IV.

As the month of June draws to a close, the fashionable watering season begins in the Pyrenees. Bernadette returned to her home at Lourdes. And now, tourists, bathers, travellers, and scientific men from a thousand different parts of Europe began to arrive at the various thermal stations. The rugged mountains, so wild and lonely during the rest of the year, were peopled with a throng of visitors belonging for the most part to the higher social class of the great cities.

By the close of July, the Pyrenees became suburbs of Paris, London, Rome, and Berlin.

Frenchmen and foreigners met in the dining-halls, jostled one another in the salons, rambled among the mountain-paths, or rode in every direction, along the streams, over the ridges, or through the flowery and shaded valleys.

Ministers worn out by labor, deputies and senators fatigued by too much listening or speaking, bankers, politicians, merchants, ecclesiastics, magistrates, writers, and people of the world, all came to provide for their health, not only at the famous springs, but in the pure and bracing mountain air, which gives energy to the pulse and fills the mind with vigor and activity.

This motley society represented all beliefs and disbeliefs, all the philosophic systems, and all the opinions under the sun. It was a microcosm. It was an abridged edition of Europe—that Europe which Providence thus wished to place in presence of his supernatural works. Nevertheless, as of old in Bethlehem he showed himself to the shepherds before his manifestation to the Magian kings; so at Lourdes he first called the humble and the poor to behold his wonders, and only after them the princes of wealth, intelligence, and art.
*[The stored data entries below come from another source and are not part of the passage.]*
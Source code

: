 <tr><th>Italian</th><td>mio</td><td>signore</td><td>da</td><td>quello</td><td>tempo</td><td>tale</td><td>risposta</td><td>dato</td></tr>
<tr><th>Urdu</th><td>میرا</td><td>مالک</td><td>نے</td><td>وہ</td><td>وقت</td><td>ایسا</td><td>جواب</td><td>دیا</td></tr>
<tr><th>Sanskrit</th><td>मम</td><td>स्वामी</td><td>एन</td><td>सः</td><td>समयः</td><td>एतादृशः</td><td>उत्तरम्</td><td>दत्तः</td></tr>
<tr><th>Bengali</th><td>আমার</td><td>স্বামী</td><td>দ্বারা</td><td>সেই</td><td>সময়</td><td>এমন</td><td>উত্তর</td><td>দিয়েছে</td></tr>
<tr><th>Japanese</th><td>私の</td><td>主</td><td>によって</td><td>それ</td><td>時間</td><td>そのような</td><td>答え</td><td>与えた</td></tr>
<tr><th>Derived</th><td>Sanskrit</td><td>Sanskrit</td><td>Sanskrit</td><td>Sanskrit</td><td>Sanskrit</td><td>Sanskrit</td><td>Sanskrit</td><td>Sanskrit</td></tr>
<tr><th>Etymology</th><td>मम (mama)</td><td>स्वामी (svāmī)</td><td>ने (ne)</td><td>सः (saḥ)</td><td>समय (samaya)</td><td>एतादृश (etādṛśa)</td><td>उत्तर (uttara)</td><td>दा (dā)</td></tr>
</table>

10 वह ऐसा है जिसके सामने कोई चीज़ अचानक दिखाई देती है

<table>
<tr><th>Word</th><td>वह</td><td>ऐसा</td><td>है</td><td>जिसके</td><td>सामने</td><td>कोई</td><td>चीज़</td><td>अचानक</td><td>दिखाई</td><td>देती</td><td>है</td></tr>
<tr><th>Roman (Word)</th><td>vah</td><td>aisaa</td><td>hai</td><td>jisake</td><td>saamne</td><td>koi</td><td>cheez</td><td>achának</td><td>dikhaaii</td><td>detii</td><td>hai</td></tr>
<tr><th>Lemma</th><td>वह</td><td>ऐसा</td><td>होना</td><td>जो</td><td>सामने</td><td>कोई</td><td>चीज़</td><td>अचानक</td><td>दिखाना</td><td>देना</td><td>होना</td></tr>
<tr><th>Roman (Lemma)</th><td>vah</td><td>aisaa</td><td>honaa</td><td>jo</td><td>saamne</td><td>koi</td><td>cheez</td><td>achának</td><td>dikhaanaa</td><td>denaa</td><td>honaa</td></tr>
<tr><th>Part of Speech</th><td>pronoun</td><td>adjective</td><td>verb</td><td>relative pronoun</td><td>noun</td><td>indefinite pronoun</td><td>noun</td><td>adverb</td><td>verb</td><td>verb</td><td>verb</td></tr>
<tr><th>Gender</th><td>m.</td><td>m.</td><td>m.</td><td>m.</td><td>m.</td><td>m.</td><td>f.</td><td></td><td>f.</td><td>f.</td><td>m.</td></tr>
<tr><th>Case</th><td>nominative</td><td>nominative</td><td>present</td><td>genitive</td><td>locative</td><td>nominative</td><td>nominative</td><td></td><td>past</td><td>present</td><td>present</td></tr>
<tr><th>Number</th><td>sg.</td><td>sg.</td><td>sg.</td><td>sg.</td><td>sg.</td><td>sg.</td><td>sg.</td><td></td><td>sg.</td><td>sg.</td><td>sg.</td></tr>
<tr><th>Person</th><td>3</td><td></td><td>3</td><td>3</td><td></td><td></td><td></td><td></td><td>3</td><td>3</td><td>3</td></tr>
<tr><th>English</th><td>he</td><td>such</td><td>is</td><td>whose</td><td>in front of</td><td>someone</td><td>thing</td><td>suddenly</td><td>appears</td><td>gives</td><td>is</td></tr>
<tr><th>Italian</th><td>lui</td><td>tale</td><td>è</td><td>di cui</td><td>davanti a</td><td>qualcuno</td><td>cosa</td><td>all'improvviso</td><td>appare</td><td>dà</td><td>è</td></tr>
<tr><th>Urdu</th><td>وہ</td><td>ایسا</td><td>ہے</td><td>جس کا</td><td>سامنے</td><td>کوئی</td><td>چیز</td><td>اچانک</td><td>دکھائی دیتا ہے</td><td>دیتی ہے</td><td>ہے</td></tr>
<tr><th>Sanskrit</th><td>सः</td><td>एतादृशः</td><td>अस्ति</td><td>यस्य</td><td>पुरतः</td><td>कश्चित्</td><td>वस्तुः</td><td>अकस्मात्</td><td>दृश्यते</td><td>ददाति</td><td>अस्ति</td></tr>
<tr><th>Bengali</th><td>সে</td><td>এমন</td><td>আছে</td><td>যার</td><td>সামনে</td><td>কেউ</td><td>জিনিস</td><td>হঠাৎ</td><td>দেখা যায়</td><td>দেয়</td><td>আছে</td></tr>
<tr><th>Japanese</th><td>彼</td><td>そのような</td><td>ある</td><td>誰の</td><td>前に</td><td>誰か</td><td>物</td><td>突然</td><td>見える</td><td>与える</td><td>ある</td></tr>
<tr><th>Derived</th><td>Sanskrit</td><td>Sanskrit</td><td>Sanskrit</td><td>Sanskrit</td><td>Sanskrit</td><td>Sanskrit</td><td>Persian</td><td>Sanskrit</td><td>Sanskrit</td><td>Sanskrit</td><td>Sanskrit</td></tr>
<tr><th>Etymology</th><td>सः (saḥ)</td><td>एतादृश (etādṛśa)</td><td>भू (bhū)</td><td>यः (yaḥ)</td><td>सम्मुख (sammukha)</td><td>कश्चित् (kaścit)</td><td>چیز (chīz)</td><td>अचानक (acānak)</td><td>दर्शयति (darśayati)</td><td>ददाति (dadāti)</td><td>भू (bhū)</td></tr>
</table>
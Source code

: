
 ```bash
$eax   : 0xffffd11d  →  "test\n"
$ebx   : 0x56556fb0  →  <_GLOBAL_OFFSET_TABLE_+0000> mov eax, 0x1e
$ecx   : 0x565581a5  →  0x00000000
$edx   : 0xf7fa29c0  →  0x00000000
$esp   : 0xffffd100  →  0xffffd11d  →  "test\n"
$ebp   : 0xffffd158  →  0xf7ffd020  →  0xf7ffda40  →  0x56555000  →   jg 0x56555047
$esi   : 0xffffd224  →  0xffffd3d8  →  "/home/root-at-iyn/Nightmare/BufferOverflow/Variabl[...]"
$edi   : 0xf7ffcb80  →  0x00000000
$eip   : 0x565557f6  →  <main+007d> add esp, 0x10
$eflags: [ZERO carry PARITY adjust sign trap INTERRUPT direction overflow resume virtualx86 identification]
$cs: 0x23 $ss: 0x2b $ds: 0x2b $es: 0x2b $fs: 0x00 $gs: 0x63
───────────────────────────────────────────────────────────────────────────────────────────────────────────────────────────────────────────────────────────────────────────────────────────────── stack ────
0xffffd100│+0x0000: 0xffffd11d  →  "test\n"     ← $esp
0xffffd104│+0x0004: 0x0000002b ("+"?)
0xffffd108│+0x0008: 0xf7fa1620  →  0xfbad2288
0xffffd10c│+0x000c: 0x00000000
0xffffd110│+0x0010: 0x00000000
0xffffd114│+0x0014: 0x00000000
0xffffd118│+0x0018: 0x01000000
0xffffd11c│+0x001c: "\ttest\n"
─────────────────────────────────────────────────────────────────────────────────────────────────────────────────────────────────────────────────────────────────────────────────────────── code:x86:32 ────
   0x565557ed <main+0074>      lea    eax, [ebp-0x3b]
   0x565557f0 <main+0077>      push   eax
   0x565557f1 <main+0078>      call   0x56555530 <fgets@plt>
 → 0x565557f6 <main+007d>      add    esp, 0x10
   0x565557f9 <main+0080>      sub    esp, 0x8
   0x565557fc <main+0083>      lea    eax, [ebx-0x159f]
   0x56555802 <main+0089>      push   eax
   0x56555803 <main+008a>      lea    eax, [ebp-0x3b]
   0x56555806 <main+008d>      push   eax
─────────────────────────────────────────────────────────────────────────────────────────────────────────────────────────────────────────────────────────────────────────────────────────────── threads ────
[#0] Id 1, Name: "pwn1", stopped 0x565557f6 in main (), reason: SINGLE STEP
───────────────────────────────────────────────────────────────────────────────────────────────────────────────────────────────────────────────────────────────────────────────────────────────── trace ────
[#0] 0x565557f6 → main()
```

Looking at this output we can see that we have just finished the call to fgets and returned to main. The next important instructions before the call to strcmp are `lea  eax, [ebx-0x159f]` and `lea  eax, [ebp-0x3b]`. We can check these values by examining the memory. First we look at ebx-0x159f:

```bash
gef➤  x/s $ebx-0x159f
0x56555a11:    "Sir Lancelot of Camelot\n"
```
From Cauterets, from Barèges, from Luz, from St. Sauveur, strangers hastened to Lourdes. The city was filled with rattling coaches, drawn, according to the custom of the country, by four powerful horses, whose harness and trappings are of many colors and adorned with strings of little bells. The greater proportion of the pilgrims paid no attention to the barriers. They braved the law and went into the grotto, some out of motives of faith, and others led by mere curiosity. Bernadette received innumerable visits. Everybody wished to see and could see the persons who had been miraculously cured. In the salons at the baths, the events which we have recounted formed the universal topic of conversation. Little by little, public opinion began to be formed, no longer the opinion of an insignificant nook at the foot of the Pyrenees, and extending only from Bayonne to Toulouse or Foix, but the opinion of France and Europe, now represented among the mountains by visitors of all classes, of every intellectual shade, and from every place.

The violent measures of Baron Massy, which vexed curiosity as much as piety, were highly censured by all. Some said that they were illegal, others that they were misplaced, but all agreed that they were utterly inadequate to suppressing the prodigious movement of which the grotto and the miraculous spring were the centre.

The evidences of this total inefficiency drew upon the prefect severe criticism from those who shared his horror of the supernatural, and who at the start would have loudly applauded his policy. Men in general, and free-thinkers in particular, judge the acts of government rather by their results than by philosophic principles.

Success is the most certain means of winning their approval; failure, a twofold misfortune, since universal blame is added to the humiliation of defeat. M. Massy was subject to this double mishap.

There were circumstances, however, which put the zeal of the police and even the official courage of M. Jacomet to a rude test. Illustrious personages violated the enclosure.

What was to be done in such embarrassing cases?

Once they suddenly halted a stranger, of strongly marked and powerful features, who passed the stakes with the manifest intention of going to the Massabielle rocks.

"You can't pass here, sir."

"You will soon see whether I can or cannot pass," answered the stranger, without for a moment arresting his progress towards the place of the apparition.

"Your name? I will enter a complaint against you."

"My name is Louis Veuillot," replied the stranger.

While the process was being drawn up against the celebrated writer, a lady crossed the limits a short distance behind him, and went to kneel before the planks that shut up the grotto. Through the cracks of the palisade she watched the bubbling miraculous spring and prayed. What was she asking of God? Was her prayer directed towards the past or the future? Was it for herself or others, whose destiny had been confided to her? Did she ask the blessing of Heaven for one person or for a family? Never mind!

This lady did not escape the watchful eyes of him who represented at once the prefectoral policy, the magistracy, and the police.

Argus quitted M. Veuillot, and rushed towards the kneeling figure.

"Madame," said he, "it is not permitted to pray here. You are caught in open violation of the law; you will have to answer for it before the police court. Your name?"

"Certainly," replied the lady; "I am Madame l'Amirale Bruat, governess to his highness the Prince Imperial."

The terrible Jacomet had, above all things, a respect for the social hierarchy and the powers that be. He did not pursue the procès-verbal. Such scenes were often renewed. Certain of the procès-verbaux frightened the agents, and may possibly have frightened the prefect himself.

A deplorable state of things: his orders were violated with impunity by the powerful, and cruelly maintained at the expense of the weak. He had two sets of weights and measures.